National Missile Defense
"The President-elect has made a commitment to national missile defense. I have watched the debates on national missile defense for many, many years, and I think a national missile defense is an essential part of our overall strategic force posture, which consists of offensive weapons, command-and-control systems, intelligence systems, and a national missile defense. And I still hearken back to the original purpose of such a defense, and that is to start diminishing the value of offensive weapons. We have been pursuing the technology. I'm quite confident that when a Secretary of Defense is named, that person will go into the Pentagon and make a full assessment of the state of technology--where are we and what can we accomplish?--and structure a plan that is consistent with the approach that then-Governor Bush gave in Washington early this year. So we're going to go forward."
"We have to spend time discussing [national missile defense] with our allies, discussing it with other nations in the world that possess strategic offensive weapons and don't yet understand our thinking with respect to national missile defense. These will be tough negotiations. I don't expect them to be easy. But they will have to come to the understanding that we feel this is in the best interest of the American people--and not only the American people, the people of the world--to finally start to move in the direction where we can take away the currency associated with strategic offensive weapons and the blackmail that is inherent in some regime having that kind of weapon and thinking they can hold us hostage."

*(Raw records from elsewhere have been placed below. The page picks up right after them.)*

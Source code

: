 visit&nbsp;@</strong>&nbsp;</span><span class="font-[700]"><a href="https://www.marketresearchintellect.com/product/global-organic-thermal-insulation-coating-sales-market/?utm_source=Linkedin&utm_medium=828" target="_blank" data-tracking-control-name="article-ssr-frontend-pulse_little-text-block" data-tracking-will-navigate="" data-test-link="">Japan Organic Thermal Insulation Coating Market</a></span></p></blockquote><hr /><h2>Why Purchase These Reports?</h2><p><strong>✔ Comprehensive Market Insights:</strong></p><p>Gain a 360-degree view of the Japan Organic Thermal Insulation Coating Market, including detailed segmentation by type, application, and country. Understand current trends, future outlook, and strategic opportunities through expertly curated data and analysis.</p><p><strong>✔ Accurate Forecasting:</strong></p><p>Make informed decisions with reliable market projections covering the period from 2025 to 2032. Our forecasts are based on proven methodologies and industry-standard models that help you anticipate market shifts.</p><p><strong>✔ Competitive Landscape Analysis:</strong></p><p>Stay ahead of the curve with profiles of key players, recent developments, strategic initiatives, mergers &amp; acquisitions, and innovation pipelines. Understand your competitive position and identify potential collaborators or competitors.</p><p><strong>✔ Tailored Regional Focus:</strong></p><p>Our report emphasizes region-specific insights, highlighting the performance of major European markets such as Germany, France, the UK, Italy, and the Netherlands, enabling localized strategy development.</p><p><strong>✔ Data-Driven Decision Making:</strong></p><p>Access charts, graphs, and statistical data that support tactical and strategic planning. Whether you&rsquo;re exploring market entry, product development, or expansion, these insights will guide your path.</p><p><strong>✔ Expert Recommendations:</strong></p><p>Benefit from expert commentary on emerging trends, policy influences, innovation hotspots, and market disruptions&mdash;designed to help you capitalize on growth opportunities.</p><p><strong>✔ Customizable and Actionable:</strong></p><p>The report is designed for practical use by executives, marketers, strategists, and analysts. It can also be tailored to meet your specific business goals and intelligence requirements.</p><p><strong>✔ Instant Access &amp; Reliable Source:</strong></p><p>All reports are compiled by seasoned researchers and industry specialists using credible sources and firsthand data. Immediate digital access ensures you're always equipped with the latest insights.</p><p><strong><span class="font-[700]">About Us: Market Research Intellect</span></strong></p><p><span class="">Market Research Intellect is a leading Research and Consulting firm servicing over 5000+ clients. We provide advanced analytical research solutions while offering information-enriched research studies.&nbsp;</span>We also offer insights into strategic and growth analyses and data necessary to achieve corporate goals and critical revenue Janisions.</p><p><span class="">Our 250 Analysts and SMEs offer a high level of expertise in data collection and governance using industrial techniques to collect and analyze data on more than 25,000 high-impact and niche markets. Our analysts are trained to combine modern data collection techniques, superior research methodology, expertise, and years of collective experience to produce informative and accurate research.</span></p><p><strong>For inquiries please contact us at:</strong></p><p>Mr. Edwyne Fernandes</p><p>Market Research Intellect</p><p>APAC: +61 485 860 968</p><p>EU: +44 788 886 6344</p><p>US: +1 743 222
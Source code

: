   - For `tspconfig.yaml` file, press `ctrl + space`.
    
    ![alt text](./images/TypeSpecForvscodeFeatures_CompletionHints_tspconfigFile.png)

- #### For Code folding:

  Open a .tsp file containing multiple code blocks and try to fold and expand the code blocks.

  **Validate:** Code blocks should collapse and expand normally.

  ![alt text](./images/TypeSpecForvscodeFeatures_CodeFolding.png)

According to a recent Gallup poll, the US public has an extraordinarily positive view of retired Gen. Colin Powell, Secretary of State.Fully 83 percent of Americans say they have a favorable opinion of him. Powell appeals to 90 percent of Republicans, 80 percent of independents, and 80 percent of Democrats.The poll, conducted Dec. 15-17, showed Powell is better liked than other recent Secretaries of State. The favorable rating of his immediate predecessor, Madeleine Albright, was just 36 percent when she was named Secretary of State in January 1997. Her predecessor, Warren Christopher, received a 41 percent favorable rating from the public.